O Ministério da Saúde reforçou os riscos associados ao consumo frequente de ultraprocessados. Edson Ilan Gomes de Lucena, da Secretaria de Atenção Primária à Saúde, chamou atenção para os impactos na saúde bucal. Segundo ele, o consumo excessivo de açúcar e de ultraprocessados aumenta significativamente o risco de cáries, dores, dificuldades de alimentação, prejuízos à aprendizagem e outras complicações. “Tornar as escolhas saudáveis mais acessíveis é promover saúde”, resumiu.
Bruna dos Santos Nunes, também representante do Ministério da Saúde, defendeu que o projeto contemple igualmente os adolescentes do ensino médio. Ela lembrou que dados do Sistema de Vigilância Alimentar e Nutricional apontam excesso de peso em cerca de 31% dos adolescentes acompanhados pelo Sistema Único de Saúde. Para ela, deixar esse público fora da proteção legal representaria uma lacuna importante.
O Conselho Federal de Nutrição, representado por Fernando Marcello Nunes, manifestou apoio ao substitutivo do projeto.
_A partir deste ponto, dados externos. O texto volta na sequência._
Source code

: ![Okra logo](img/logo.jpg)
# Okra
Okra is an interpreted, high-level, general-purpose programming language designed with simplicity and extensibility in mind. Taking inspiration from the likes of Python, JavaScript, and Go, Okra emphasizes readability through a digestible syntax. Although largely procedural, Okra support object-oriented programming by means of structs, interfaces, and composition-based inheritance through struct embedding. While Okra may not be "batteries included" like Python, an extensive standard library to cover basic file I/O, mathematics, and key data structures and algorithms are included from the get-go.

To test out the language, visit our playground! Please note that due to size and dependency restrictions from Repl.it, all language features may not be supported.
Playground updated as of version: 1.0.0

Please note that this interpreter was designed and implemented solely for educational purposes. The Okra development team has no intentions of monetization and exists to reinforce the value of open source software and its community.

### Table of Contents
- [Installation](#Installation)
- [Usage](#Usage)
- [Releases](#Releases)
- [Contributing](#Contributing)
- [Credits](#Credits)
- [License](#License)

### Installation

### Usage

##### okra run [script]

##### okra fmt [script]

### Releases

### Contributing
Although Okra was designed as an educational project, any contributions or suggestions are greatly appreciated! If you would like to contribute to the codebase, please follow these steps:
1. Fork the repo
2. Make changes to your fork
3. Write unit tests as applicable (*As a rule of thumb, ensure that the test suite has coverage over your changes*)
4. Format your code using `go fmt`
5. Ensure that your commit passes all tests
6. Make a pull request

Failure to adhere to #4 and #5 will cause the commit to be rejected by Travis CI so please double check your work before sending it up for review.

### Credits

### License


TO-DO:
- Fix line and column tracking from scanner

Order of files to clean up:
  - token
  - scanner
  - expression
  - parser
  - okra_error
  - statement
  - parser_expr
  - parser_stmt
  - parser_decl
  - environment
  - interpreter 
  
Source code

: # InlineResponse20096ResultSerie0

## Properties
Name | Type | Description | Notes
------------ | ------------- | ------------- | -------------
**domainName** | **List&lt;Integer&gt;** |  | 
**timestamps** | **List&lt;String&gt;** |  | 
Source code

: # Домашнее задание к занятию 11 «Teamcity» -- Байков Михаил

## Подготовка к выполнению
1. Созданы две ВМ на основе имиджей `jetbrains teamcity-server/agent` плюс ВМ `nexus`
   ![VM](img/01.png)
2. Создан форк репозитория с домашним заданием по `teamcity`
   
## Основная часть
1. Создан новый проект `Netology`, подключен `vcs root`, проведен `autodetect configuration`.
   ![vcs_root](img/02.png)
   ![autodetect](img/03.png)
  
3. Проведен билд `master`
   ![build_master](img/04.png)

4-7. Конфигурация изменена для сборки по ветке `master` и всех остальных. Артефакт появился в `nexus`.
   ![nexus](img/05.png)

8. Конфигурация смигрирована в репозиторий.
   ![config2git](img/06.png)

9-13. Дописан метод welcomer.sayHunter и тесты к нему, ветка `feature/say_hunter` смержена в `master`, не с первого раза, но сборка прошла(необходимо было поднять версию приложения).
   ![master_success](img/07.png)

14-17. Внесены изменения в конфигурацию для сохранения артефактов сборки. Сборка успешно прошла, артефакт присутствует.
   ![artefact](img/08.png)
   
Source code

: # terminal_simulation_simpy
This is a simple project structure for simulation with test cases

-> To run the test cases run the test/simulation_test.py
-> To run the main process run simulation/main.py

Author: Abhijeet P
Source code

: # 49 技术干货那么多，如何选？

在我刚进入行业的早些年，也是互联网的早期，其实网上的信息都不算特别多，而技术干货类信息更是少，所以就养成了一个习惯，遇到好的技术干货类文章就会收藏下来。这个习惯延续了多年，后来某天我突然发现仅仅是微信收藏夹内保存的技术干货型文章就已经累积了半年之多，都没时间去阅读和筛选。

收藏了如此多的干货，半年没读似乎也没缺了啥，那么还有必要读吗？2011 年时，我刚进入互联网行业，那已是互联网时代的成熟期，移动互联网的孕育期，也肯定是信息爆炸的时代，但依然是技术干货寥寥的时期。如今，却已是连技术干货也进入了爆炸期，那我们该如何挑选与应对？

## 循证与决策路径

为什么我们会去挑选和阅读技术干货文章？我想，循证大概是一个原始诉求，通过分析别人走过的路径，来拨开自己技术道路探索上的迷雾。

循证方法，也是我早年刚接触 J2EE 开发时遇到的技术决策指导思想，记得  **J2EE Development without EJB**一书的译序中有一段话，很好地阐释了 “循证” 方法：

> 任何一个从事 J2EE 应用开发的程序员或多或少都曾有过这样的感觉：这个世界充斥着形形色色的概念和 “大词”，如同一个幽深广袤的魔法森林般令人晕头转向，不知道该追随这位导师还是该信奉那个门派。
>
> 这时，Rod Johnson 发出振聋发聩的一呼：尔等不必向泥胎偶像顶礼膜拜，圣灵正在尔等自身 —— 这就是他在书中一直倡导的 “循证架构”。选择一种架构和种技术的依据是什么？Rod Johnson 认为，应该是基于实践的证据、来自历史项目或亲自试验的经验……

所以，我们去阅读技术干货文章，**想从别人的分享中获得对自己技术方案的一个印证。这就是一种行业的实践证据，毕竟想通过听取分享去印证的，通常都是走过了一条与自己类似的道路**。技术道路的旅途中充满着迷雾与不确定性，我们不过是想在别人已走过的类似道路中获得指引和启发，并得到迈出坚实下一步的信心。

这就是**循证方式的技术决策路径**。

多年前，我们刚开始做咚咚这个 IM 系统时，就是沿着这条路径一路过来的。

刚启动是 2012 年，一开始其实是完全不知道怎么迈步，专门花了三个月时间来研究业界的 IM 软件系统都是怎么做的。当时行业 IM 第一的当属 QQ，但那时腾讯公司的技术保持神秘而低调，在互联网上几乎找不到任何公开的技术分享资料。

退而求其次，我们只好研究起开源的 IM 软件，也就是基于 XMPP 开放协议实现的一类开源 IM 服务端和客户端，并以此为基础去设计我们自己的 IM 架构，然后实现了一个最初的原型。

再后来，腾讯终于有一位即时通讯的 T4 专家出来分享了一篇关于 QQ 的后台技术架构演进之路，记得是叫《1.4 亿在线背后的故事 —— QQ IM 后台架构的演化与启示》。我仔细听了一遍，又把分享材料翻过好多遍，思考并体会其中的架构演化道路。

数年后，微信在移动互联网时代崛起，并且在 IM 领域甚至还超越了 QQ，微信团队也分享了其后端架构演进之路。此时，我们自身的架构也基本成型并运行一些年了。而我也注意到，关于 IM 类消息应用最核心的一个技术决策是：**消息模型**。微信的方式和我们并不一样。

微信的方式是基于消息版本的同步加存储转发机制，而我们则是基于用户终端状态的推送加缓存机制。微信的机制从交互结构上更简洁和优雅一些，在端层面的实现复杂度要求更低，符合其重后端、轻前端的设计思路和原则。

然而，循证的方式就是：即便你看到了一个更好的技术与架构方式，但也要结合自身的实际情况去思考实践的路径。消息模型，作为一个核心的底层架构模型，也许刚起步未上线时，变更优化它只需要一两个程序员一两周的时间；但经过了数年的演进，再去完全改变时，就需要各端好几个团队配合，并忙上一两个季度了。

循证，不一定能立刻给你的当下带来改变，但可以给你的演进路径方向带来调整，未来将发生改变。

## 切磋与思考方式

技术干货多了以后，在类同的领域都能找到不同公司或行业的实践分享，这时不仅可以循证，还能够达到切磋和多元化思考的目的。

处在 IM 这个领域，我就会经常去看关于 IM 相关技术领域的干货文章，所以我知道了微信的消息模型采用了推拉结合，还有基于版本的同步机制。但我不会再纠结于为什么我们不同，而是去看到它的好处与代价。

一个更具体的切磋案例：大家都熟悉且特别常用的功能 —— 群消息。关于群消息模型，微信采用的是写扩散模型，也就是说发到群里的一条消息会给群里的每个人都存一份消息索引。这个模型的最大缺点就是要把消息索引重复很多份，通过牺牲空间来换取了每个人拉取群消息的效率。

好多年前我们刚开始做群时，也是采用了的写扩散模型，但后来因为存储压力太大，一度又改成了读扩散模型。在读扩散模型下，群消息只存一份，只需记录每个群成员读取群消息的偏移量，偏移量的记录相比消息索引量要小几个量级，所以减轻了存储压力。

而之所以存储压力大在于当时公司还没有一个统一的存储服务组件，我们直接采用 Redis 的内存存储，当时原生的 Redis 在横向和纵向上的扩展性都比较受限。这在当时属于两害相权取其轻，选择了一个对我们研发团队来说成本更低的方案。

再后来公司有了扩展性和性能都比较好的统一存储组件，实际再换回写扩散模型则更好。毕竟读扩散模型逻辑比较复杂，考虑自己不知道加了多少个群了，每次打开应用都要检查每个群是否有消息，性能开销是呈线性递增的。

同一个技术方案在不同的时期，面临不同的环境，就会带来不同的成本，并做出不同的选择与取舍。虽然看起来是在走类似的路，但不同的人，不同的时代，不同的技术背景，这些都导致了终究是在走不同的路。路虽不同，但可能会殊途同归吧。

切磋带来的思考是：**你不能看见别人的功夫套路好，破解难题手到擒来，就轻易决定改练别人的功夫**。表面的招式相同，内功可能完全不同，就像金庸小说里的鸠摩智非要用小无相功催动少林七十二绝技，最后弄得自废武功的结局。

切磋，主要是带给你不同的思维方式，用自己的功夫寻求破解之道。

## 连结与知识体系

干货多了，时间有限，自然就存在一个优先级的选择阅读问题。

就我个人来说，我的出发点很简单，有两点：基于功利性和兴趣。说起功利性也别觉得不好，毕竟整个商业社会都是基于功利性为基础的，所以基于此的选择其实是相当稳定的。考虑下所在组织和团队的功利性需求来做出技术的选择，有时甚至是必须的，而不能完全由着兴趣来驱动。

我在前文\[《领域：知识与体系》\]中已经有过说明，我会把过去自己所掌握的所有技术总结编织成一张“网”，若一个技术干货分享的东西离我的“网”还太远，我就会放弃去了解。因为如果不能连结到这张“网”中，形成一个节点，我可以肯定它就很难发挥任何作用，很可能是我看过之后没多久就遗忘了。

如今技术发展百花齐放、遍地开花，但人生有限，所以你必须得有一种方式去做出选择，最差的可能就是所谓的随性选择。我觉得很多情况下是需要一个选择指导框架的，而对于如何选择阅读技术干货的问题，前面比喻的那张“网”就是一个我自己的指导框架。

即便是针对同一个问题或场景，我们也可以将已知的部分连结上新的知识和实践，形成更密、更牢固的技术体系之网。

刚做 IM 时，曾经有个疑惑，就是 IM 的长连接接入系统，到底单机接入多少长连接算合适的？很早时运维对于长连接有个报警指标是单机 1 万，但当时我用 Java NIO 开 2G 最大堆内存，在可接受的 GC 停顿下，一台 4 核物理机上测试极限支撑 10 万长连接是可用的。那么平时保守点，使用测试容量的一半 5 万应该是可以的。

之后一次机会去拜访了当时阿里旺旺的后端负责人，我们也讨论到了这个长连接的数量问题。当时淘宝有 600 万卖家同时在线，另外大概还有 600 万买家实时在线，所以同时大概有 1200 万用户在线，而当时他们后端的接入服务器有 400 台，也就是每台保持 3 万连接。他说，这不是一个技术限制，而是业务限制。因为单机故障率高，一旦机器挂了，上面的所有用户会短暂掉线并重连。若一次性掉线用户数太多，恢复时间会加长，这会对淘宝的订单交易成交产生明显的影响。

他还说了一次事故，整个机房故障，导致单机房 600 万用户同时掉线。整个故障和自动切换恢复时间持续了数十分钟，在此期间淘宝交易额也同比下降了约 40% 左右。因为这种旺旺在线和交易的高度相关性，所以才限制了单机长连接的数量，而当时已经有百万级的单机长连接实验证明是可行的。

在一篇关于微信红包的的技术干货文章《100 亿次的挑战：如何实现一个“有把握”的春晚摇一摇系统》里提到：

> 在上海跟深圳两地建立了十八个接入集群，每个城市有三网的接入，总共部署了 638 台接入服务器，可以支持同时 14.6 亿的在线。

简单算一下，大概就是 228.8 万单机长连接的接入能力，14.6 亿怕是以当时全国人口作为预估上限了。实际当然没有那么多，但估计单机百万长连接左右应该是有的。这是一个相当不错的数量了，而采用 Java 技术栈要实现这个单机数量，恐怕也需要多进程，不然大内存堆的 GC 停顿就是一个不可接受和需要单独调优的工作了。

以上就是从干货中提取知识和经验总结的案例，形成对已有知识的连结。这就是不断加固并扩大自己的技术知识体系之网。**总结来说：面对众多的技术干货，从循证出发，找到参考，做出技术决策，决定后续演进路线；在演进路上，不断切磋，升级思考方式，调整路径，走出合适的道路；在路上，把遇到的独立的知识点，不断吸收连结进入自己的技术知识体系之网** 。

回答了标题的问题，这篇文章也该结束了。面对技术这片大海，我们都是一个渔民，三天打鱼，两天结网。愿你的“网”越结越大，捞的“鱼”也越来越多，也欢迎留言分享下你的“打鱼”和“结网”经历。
Ele ressaltou que o Brasil enfrenta um crescimento preocupante da obesidade infantil e que os ultraprocessados comprometem a qualidade da dieta, reduzem o consumo de fibras e micronutrientes e ampliam a exposição ao açúcar, ao sal, às gorduras e aos aditivos. “Restringir ultraprocessados não é limitar direitos. É ampliar a proteção”, afirmou. Outra frase destacada no debate sintetizou o espírito da audiência: “O ambiente escolar não pode normalizar aquilo que adoece”.
Marília Albiero, da ACT Promoção da Saúde, comparou a regulação dos ultraprocessados às políticas bem-sucedidas de controle do tabaco. Segundo ela, há evidências robustas tanto sobre os danos causados por esses produtos quanto sobre a eficácia de políticas públicas baseadas na regulação da publicidade, na tributação, em advertências e na promoção de ambientes saudáveis. Ela também rebateu o argumento de que cantinas saudáveis seriam economicamente inviáveis, afirmando que a transição pode ser lucrativa e contribuir para o fortalecimento das economias locais.
Lídia Pantoja, do UNICEF, trouxe a perspectiva da proteção integral da infância. Ela alertou que, pela primeira vez, a obesidade supera a desnutrição como principal forma de má nutrição entre crianças e adolescentes em idade escolar. “Regular ambientes escolares não é restringir escolhas. É ampliá-las de maneira justa e saudável”, afirmou.
Representando o MDS, Bruna Pitasi Arguelles reforçou que a obesidade também constitui uma expressão da insegurança alimentar e nutricional. Ela defendeu a criação de uma lei nacional para harmonizar critérios em todo o país, lembrando que escolas privadas apresentam forte presença de cantinas, máquinas de venda automática e publicidade de produtos não saudáveis.
A audiência foi encerrada com amplo consenso: o Projeto de Lei nº 4.501/2020 pode representar um marco nacional na proteção da alimentação escolar, alinhando saúde, educação, segurança alimentar e direitos da infância.